Sounds and Shades of Sound – Luca Flores Trio

Luca Flores Trio - Sound and Shades of SoundMi piaceva l’idea di dare a questo spazio di recensioni musicali, un accento più alto, una vena più intensa della solita disquisizione tecnica, partitocratica o umorale. Ed oggi tra queste righe concentriche voglio raccontare le vicende di un pianista sensibile e talentuoso, rendendogli un omaggio sentitamente sincero, di quelli che spezzano l’anima in due quando soffia il vento.
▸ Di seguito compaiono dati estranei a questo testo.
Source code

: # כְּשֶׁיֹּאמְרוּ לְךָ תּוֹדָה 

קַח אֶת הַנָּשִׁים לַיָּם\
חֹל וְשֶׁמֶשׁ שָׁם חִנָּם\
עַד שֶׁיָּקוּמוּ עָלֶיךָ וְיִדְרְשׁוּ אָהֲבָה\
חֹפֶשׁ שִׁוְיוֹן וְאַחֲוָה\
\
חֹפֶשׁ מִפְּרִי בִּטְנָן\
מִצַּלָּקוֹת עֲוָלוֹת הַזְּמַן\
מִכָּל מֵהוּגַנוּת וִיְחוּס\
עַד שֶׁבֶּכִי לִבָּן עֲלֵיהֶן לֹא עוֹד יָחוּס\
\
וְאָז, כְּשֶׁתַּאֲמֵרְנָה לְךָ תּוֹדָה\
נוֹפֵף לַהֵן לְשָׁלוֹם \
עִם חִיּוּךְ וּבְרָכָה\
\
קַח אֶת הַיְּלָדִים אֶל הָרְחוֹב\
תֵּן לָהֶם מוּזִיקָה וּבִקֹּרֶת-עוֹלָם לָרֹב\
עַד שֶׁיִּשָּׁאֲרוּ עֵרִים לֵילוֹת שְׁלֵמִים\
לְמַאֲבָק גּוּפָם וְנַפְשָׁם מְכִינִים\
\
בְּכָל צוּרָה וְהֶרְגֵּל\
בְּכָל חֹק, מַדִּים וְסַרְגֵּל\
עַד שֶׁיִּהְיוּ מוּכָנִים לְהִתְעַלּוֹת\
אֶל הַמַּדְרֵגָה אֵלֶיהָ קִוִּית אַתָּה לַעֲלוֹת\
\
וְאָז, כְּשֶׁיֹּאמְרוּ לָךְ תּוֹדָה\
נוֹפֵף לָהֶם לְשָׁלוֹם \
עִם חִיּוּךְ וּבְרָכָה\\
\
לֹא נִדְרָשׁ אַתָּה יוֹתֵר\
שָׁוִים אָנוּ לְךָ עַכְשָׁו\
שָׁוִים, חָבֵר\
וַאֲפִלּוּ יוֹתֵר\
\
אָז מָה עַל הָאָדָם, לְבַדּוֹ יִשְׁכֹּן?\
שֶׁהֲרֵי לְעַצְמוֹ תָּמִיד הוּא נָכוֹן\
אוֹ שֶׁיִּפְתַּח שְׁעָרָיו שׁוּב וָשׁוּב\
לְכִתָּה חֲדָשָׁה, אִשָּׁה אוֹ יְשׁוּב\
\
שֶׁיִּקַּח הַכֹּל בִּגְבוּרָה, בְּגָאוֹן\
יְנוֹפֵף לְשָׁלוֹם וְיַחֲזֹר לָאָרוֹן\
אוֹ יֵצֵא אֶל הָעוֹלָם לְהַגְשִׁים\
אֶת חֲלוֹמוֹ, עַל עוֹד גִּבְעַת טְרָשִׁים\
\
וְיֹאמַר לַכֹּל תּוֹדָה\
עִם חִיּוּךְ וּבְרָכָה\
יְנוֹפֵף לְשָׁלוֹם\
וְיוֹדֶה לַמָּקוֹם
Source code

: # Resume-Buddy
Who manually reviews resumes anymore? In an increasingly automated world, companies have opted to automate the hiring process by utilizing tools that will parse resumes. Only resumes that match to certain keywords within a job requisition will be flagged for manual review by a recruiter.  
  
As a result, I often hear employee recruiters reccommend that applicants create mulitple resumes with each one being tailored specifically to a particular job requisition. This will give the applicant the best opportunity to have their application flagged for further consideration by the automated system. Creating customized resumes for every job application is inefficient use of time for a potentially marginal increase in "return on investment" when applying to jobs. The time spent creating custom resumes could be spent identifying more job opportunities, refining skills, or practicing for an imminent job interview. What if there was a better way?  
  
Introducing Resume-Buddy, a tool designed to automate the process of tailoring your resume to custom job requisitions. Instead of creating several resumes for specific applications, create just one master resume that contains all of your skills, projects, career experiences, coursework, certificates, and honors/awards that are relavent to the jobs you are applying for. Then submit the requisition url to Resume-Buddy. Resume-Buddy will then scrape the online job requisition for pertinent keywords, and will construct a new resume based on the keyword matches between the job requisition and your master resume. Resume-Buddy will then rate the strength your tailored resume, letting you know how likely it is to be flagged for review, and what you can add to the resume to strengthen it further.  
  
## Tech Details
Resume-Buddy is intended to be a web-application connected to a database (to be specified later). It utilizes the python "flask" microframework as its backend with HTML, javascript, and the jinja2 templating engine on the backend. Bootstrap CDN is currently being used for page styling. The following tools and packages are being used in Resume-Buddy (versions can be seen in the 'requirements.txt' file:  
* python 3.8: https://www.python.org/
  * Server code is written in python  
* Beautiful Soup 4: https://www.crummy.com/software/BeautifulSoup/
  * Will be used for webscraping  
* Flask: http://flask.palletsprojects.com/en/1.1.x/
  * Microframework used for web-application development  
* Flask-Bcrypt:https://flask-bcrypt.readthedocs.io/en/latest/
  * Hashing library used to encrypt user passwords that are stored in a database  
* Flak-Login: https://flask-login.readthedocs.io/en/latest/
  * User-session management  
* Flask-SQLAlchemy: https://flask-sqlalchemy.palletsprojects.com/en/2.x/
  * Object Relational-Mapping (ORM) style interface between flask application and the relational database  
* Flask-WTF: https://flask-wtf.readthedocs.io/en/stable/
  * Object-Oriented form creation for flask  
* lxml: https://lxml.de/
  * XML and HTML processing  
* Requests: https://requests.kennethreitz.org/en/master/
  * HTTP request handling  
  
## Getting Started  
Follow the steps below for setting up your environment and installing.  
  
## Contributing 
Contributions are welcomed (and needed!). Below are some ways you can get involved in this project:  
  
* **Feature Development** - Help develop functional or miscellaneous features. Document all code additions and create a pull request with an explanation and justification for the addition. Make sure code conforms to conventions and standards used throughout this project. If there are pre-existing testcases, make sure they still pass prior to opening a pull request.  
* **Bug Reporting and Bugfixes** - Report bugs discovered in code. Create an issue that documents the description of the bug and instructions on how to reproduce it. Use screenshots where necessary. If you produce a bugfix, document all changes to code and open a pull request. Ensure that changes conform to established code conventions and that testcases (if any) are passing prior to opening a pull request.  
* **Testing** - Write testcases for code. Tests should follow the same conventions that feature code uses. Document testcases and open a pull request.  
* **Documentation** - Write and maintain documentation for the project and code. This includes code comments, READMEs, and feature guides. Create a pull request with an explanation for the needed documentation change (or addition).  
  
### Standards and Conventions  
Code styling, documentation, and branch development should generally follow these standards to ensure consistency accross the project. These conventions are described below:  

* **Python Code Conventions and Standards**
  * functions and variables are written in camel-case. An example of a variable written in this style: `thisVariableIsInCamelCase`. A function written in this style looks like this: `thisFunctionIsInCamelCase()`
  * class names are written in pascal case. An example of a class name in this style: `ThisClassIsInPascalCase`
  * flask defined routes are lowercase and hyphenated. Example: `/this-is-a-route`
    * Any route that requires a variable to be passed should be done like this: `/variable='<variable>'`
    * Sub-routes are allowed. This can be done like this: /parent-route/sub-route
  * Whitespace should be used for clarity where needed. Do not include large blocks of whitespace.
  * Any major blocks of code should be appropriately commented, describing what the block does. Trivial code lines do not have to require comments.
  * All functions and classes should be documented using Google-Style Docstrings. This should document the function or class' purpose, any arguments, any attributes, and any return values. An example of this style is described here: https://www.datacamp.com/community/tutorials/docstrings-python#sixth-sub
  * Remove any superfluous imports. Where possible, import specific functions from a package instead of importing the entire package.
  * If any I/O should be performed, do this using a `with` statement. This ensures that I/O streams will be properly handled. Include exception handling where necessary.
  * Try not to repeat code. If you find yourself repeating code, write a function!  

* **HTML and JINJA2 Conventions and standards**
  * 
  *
Luca Flores è il nome dimenticato del jazz italiano. Un po’ perchè in un paese moderato e mediocre come il nostro, non c’è mai respiro per il talento viscerale ed autodistruttivo, esattamente quello che entra nell’essenza e ne altera i connotati. Nonostante l’estremo e buon tentativo del regista Riccardo Milani nella pellicola “Piano, solo“, nel quale il connubio biografico tra musica e vita personale, per una volta, pende da quest’ultima parte offrendo allo spettatore qualche spunto per i compiti per casa.
Sounds and Shades of Sound è solo uno dei titoli della discografia di Lucas Flores, accompagnato da Lello Pareti al contrabbasso e Pietro Borri alle percussioni, nel più classico dei trio, che allietava le serate fiorentine con graffiti jazz perduti nella memoria. Eppure, prima di tutto Flores nasce come pianista classico diplomandosi al Cherubini di Firenze; poi nel 1974 arriva il jazz.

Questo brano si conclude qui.